YA romance isn't really my genre, but when it's done like this one I can't help but like it.

My mom's melt-in-your mouth shortbread (which I'm about to make, because Christmas baking!).

Tuesday, December 1, 2015

Orleans, by Sherri L. Smith

Taking a break from Cybils nominees today: I was browsing in the library and I happened to see this cover and I had to bring this book home. And wow. This is quite the book.

Orleans came out a couple of years ago, and I'm surprised it didn't get more notice, either in the blogosphere or on the awards circuit. This is a significant book. It's also not a very typical YA novel; in particular it's not a typical YA dystopian, and that's part of why I loved it (and maybe why some readers were left a little stranded by it).

The cover is perfect. I can't stop looking at it, it's so beautiful. Plus, it perfectly represents the vivid, gorgeous, fascinating, terrifying—and terrifyingly plausible—world Smith has created. Orleans is what New Orleans becomes after multiple hurricanes have devastated it, after a terrible plague sweeps through it and after the rest of the States wall it off to prevent the plague from spreading. Those who didn't die of Delta Fever band together in tribes based on blood type as a way to prevent the worst effects of the disease. Cut off from the rest of the world except for whatever smugglers can bring in, a strange, dangerous society evolves.

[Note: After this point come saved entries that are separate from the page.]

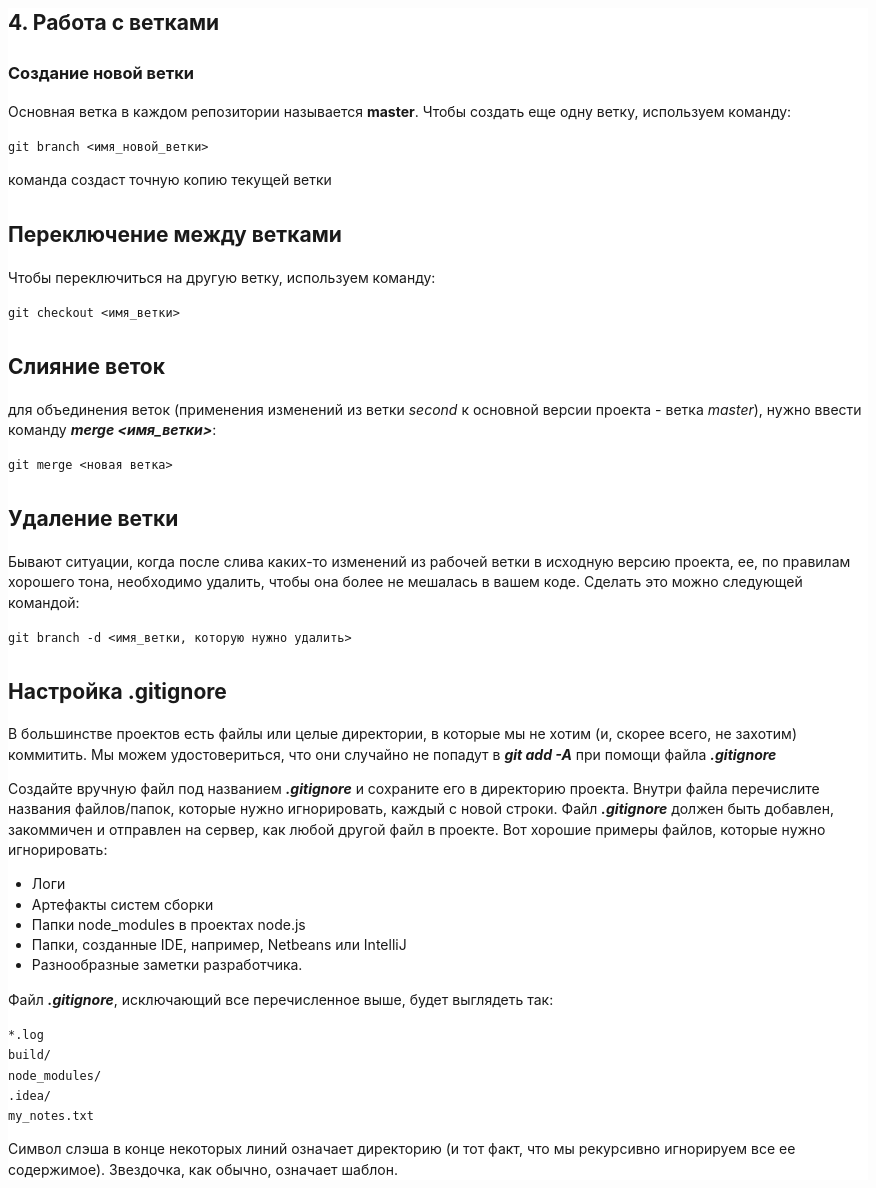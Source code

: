## 4. Работа с ветками

### __Создание новой ветки__

Основная ветка в каждом репозитории называется **master**. Чтобы создать еще одну ветку, используем команду:
```
git branch <имя_новой_ветки>
```
команда создаст точную копию текущей ветки

## Переключение между ветками

Чтобы переключиться на другую ветку, используем команду:
```
git checkout <имя_ветки>
```
## Слияние веток
для объединения веток (применения изменений из ветки *second* к основной версии проекта - ветка *master*), нужно ввести команду ***merge <имя_ветки>***:

```
git merge <новая ветка>
```

## Удаление ветки
Бывают ситуации, когда после слива каких-то изменений из рабочей ветки в исходную версию проекта, ее, по правилам хорошего тона, необходимо удалить, чтобы она более не мешалась в вашем коде. Сделать это можно следующей командой:
```
git branch -d <имя_ветки, которую нужно удалить>
```

## Настройка .gitignore
В большинстве проектов есть файлы или целые директории, в которые мы не хотим (и, скорее всего, не захотим) коммитить. Мы можем удостовериться, что они случайно не попадут в ***git add -A*** при помощи файла ***.gitignore***

Создайте вручную файл под названием ***.gitignore*** и сохраните его в директорию проекта.
Внутри файла перечислите названия файлов/папок, которые нужно игнорировать, каждый с новой строки. Файл ***.gitignore*** должен быть добавлен, закоммичен и отправлен на сервер, как любой другой файл в проекте. Вот хорошие примеры файлов, которые нужно игнорировать:

* Логи
* Артефакты систем сборки
* Папки node_modules в проектах node.js
* Папки, созданные IDE, например, Netbeans или IntelliJ
* Разнообразные заметки разработчика.

Файл ***.gitignore***, исключающий все перечисленное выше, будет выглядеть так:
```
*.log
build/
node_modules/
.idea/
my_notes.txt
```
Символ слэша в конце некоторых линий означает директорию (и тот факт, что мы рекурсивно игнорируем все ее содержимое). Звездочка, как обычно, означает шаблон.
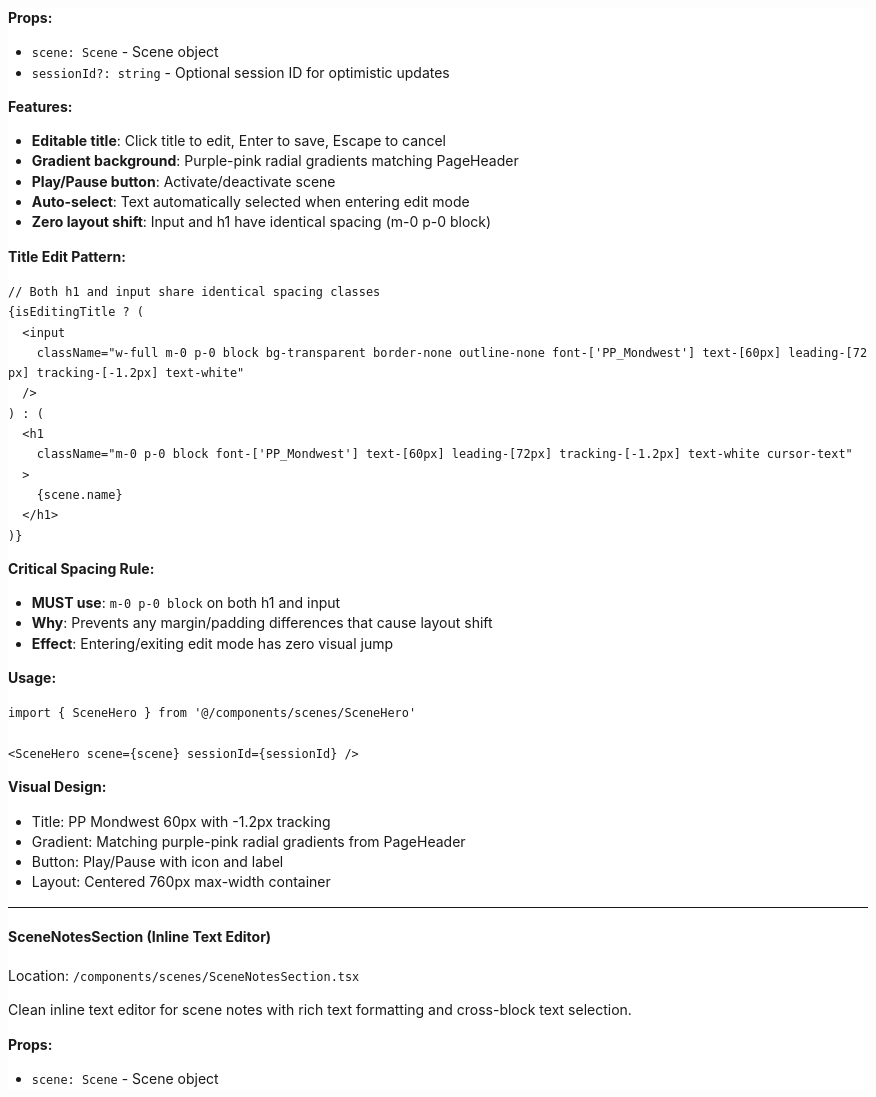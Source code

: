 **Props:**
- `scene: Scene` - Scene object
- `sessionId?: string` - Optional session ID for optimistic updates

**Features:**
- **Editable title**: Click title to edit, Enter to save, Escape to cancel
- **Gradient background**: Purple-pink radial gradients matching PageHeader
- **Play/Pause button**: Activate/deactivate scene
- **Auto-select**: Text automatically selected when entering edit mode
- **Zero layout shift**: Input and h1 have identical spacing (m-0 p-0 block)

**Title Edit Pattern:**
```tsx
// Both h1 and input share identical spacing classes
{isEditingTitle ? (
  <input
    className="w-full m-0 p-0 block bg-transparent border-none outline-none font-['PP_Mondwest'] text-[60px] leading-[72px] tracking-[-1.2px] text-white"
  />
) : (
  <h1
    className="m-0 p-0 block font-['PP_Mondwest'] text-[60px] leading-[72px] tracking-[-1.2px] text-white cursor-text"
  >
    {scene.name}
  </h1>
)}
```

**Critical Spacing Rule:**
- **MUST use**: `m-0 p-0 block` on both h1 and input
- **Why**: Prevents any margin/padding differences that cause layout shift
- **Effect**: Entering/exiting edit mode has zero visual jump

**Usage:**
```tsx
import { SceneHero } from '@/components/scenes/SceneHero'

<SceneHero scene={scene} sessionId={sessionId} />
```

**Visual Design:**
- Title: PP Mondwest 60px with -1.2px tracking
- Gradient: Matching purple-pink radial gradients from PageHeader
- Button: Play/Pause with icon and label
- Layout: Centered 760px max-width container

---

#### SceneNotesSection (Inline Text Editor)
Location: `/components/scenes/SceneNotesSection.tsx`

Clean inline text editor for scene notes with rich text formatting and cross-block text selection.

**Props:**
- `scene: Scene` - Scene object
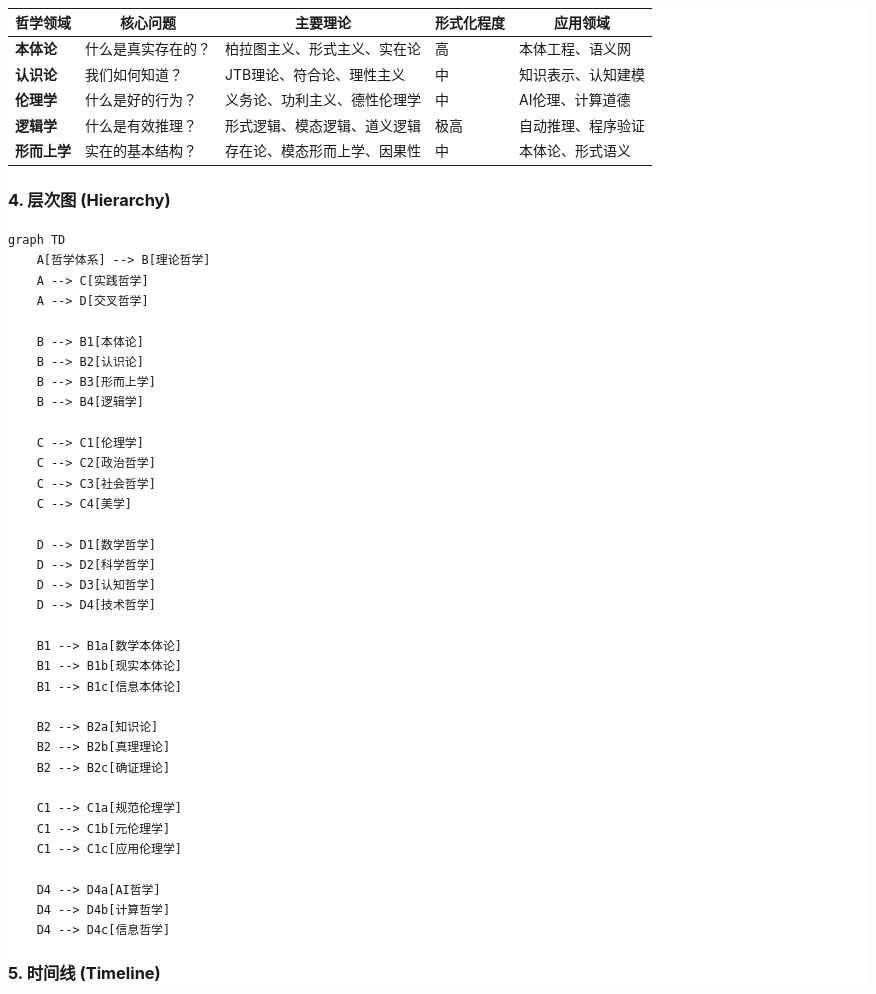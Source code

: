 | 哲学领域 | 核心问题 | 主要理论 | 形式化程度 | 应用领域 |
|---------|---------|---------|-----------|---------|
| **本体论** | 什么是真实存在的？ | 柏拉图主义、形式主义、实在论 | 高 | 本体工程、语义网 |
| **认识论** | 我们如何知道？ | JTB理论、符合论、理性主义 | 中 | 知识表示、认知建模 |
| **伦理学** | 什么是好的行为？ | 义务论、功利主义、德性伦理学 | 中 | AI伦理、计算道德 |
| **逻辑学** | 什么是有效推理？ | 形式逻辑、模态逻辑、道义逻辑 | 极高 | 自动推理、程序验证 |
| **形而上学** | 实在的基本结构？ | 存在论、模态形而上学、因果性 | 中 | 本体论、形式语义 |

### 4. 层次图 (Hierarchy)

```mermaid
graph TD
    A[哲学体系] --> B[理论哲学]
    A --> C[实践哲学]
    A --> D[交叉哲学]
    
    B --> B1[本体论]
    B --> B2[认识论]
    B --> B3[形而上学]
    B --> B4[逻辑学]
    
    C --> C1[伦理学]
    C --> C2[政治哲学]
    C --> C3[社会哲学]
    C --> C4[美学]
    
    D --> D1[数学哲学]
    D --> D2[科学哲学]
    D --> D3[认知哲学]
    D --> D4[技术哲学]
    
    B1 --> B1a[数学本体论]
    B1 --> B1b[现实本体论]
    B1 --> B1c[信息本体论]
    
    B2 --> B2a[知识论]
    B2 --> B2b[真理理论]
    B2 --> B2c[确证理论]
    
    C1 --> C1a[规范伦理学]
    C1 --> C1b[元伦理学]
    C1 --> C1c[应用伦理学]
    
    D4 --> D4a[AI哲学]
    D4 --> D4b[计算哲学]
    D4 --> D4c[信息哲学]
```

### 5. 时间线 (Timeline)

I can't say enough about the world-building in Orleans. Unlike almost all YA dystopias, this one has an entirely believable premise—the only thing that seemed a little contrived was the fever affecting different blood-types differently, and I don't know enough biochemistry to know how plausible that is. And, given the premise, this is how people would actually behave. I love that there are selfish, manipulative evil people making the most of the lawlessness and chaos, but there are also good people trying to take care of others, and there are regular folk just trying to survive. There's an economy that works; there's no central authority, but there are rules everyone obeys because it's to everyone's benefit to obey them.

Orleans reminded me of Olivia Butler's Parable of the Sower with its incisively accurate portrayal of humanity reacting to crisis. Both at the societal level and the individual, I was completely convinced by Smith's version of post-apocalyptic New Orleans.

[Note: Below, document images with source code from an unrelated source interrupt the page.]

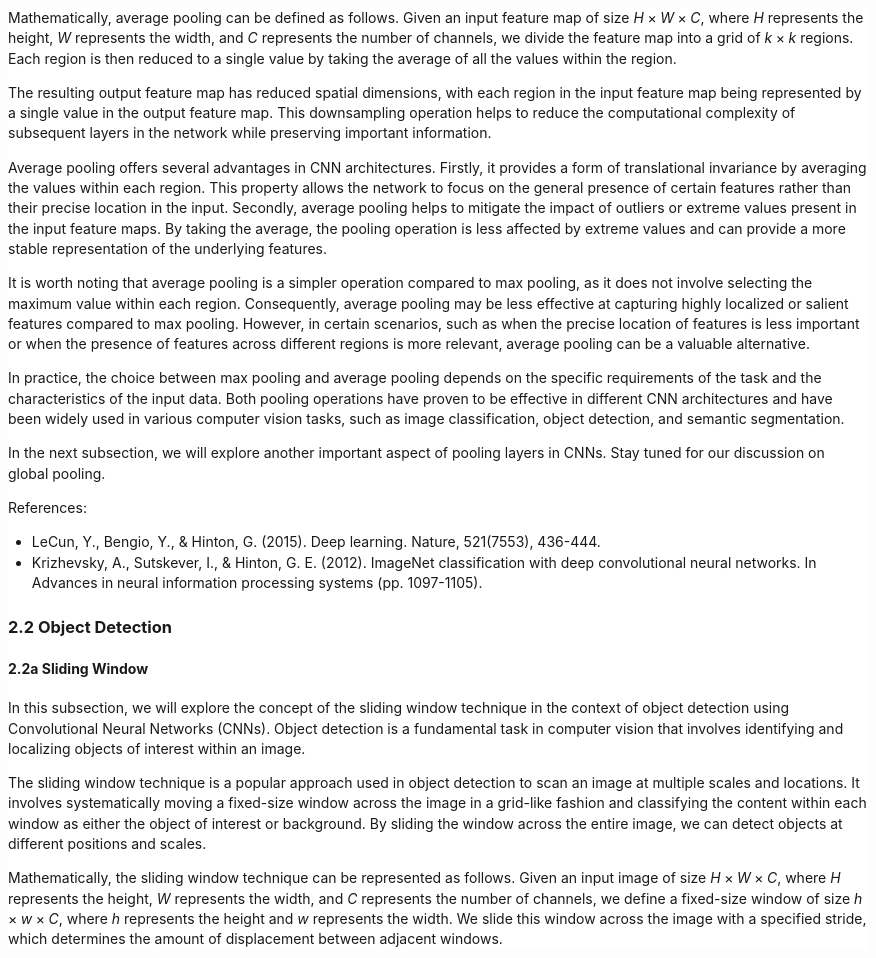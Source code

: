 Mathematically, average pooling can be defined as follows. Given an input feature map of size $H \times W \times C$, where $H$ represents the height, $W$ represents the width, and $C$ represents the number of channels, we divide the feature map into a grid of $k \times k$ regions. Each region is then reduced to a single value by taking the average of all the values within the region.

The resulting output feature map has reduced spatial dimensions, with each region in the input feature map being represented by a single value in the output feature map. This downsampling operation helps to reduce the computational complexity of subsequent layers in the network while preserving important information.

Average pooling offers several advantages in CNN architectures. Firstly, it provides a form of translational invariance by averaging the values within each region. This property allows the network to focus on the general presence of certain features rather than their precise location in the input. Secondly, average pooling helps to mitigate the impact of outliers or extreme values present in the input feature maps. By taking the average, the pooling operation is less affected by extreme values and can provide a more stable representation of the underlying features.

It is worth noting that average pooling is a simpler operation compared to max pooling, as it does not involve selecting the maximum value within each region. Consequently, average pooling may be less effective at capturing highly localized or salient features compared to max pooling. However, in certain scenarios, such as when the precise location of features is less important or when the presence of features across different regions is more relevant, average pooling can be a valuable alternative.

In practice, the choice between max pooling and average pooling depends on the specific requirements of the task and the characteristics of the input data. Both pooling operations have proven to be effective in different CNN architectures and have been widely used in various computer vision tasks, such as image classification, object detection, and semantic segmentation.

In the next subsection, we will explore another important aspect of pooling layers in CNNs. Stay tuned for our discussion on global pooling.

References:
- LeCun, Y., Bengio, Y., & Hinton, G. (2015). Deep learning. Nature, 521(7553), 436-444.
- Krizhevsky, A., Sutskever, I., & Hinton, G. E. (2012). ImageNet classification with deep convolutional neural networks. In Advances in neural information processing systems (pp. 1097-1105).

### 2.2 Object Detection

#### 2.2a Sliding Window

In this subsection, we will explore the concept of the sliding window technique in the context of object detection using Convolutional Neural Networks (CNNs). Object detection is a fundamental task in computer vision that involves identifying and localizing objects of interest within an image.

The sliding window technique is a popular approach used in object detection to scan an image at multiple scales and locations. It involves systematically moving a fixed-size window across the image in a grid-like fashion and classifying the content within each window as either the object of interest or background. By sliding the window across the entire image, we can detect objects at different positions and scales.

Mathematically, the sliding window technique can be represented as follows. Given an input image of size $H \times W \times C$, where $H$ represents the height, $W$ represents the width, and $C$ represents the number of channels, we define a fixed-size window of size $h \times w \times C$, where $h$ represents the height and $w$ represents the width. We slide this window across the image with a specified stride, which determines the amount of displacement between adjacent windows.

And the environment: decaying, toxic, flooded, lush with swampy jungle. Never mind my description, just gaze at that cover and know that the narrative draws you right into that world.

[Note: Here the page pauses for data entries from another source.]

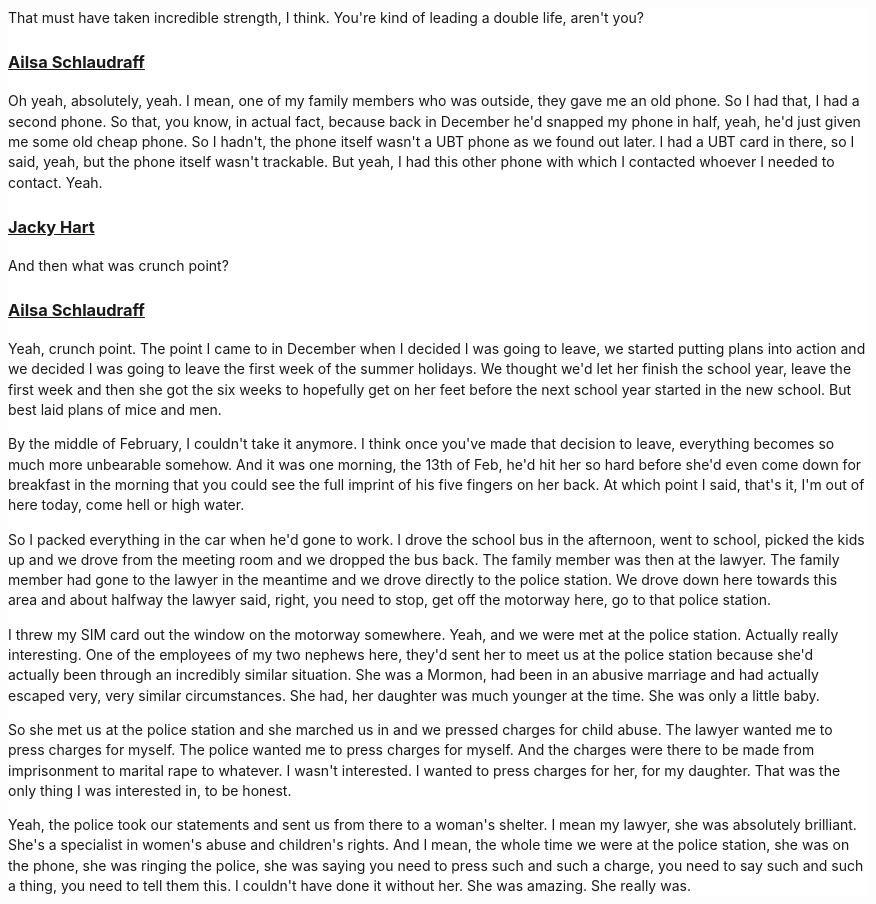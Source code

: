 That must have taken incredible strength, I think. You're kind of leading a double life, aren't you?

### [**Ailsa Schlaudraff**](https://www.youtube.com/watch?v=3d6zir1-YlA&t=5482s)

Oh yeah, absolutely, yeah. I mean, one of my family members who was outside, they gave me an old phone. So I had that, I had a second phone. So that, you know, in actual fact, because back in December he'd snapped my phone in half, yeah, he'd just given me some old cheap phone. So I hadn't, the phone itself wasn't a UBT phone as we found out later. I had a UBT card in there, so I said, yeah, but the phone itself wasn't trackable. But yeah, I had this other phone with which I contacted whoever I needed to contact. Yeah.

### [**Jacky Hart**](https://www.youtube.com/watch?v=3d6zir1-YlA&t=5538s)

And then what was crunch point?

### [**Ailsa Schlaudraff**](https://www.youtube.com/watch?v=3d6zir1-YlA&t=5541s)

Yeah, crunch point. The point I came to in December when I decided I was going to leave, we started putting plans into action and we decided I was going to leave the first week of the summer holidays. We thought we'd let her finish the school year, leave the first week and then she got the six weeks to hopefully get on her feet before the next school year started in the new school. But best laid plans of mice and men.

By the middle of February, I couldn't take it anymore. I think once you've made that decision to leave, everything becomes so much more unbearable somehow. And it was one morning, the 13th of Feb, he'd hit her so hard before she'd even come down for breakfast in the morning that you could see the full imprint of his five fingers on her back. At which point I said, that's it, I'm out of here today, come hell or high water.

So I packed everything in the car when he'd gone to work. I drove the school bus in the afternoon, went to school, picked the kids up and we drove from the meeting room and we dropped the bus back. The family member was then at the lawyer. The family member had gone to the lawyer in the meantime and we drove directly to the police station. We drove down here towards this area and about halfway the lawyer said, right, you need to stop, get off the motorway here, go to that police station.

I threw my SIM card out the window on the motorway somewhere. Yeah, and we were met at the police station. Actually really interesting. One of the employees of my two nephews here, they'd sent her to meet us at the police station because she'd actually been through an incredibly similar situation. She was a Mormon, had been in an abusive marriage and had actually escaped very, very similar circumstances. She had, her daughter was much younger at the time. She was only a little baby.

So she met us at the police station and she marched us in and we pressed charges for child abuse. The lawyer wanted me to press charges for myself. The police wanted me to press charges for myself. And the charges were there to be made from imprisonment to marital rape to whatever. I wasn't interested. I wanted to press charges for her, for my daughter. That was the only thing I was interested in, to be honest.

Yeah, the police took our statements and sent us from there to a woman's shelter. I mean my lawyer, she was absolutely brilliant. She's a specialist in women's abuse and children's rights. And I mean, the whole time we were at the police station, she was on the phone, she was ringing the police, she was saying you need to press such and such a charge, you need to say such and such a thing, you need to tell them this. I couldn't have done it without her. She was amazing. She really was.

But, however immersive the setting, if I don't like the protagonist I won't be able to read the book. I loved Fen de la Guerre. Fierce, intelligent, loyal, pragmatic, deeply scarred—physically and emotionally—by terrible things that have happened to her, she pursues her goal come hell or high water (quite literally) using whatever means she must. And her goal? I have not seen this yet in YA sci fi: she has to smuggle a newborn baby (not her own) across the wall to safety before the baby gets infected with the fever. Utterly compelling.

Fen's voice . . . let me give you a sample:
The second rule of escape: Assess your assets.
I got two legs and two arms that work, so that be something. They took the chains off when they threw us in here. I got a half-empty bottle of baby formula. I got a shirt tied into a sling, and a baby. I got some hay, and that about it. Not a lot to go on. 
Then a cough come from the other side of the room and I remember I got one other thing. I got the leper. 
The rhythm of the dialect worked for me; I could hear Fen in my head and it brought her to life. It's also another example of Smith's detailed realism, because there are actually several dialects and languages in the book, and Fen speaks more than one, depending on the circumstances.

I could go on and on about this book, but I'll finish by telling you two things that this YA dystopian does not have:
1. a teenager with special powers who saves the world
2. romance
So you've been warned! Unless you think those are two essential elements, you need to go find this book. It's that good.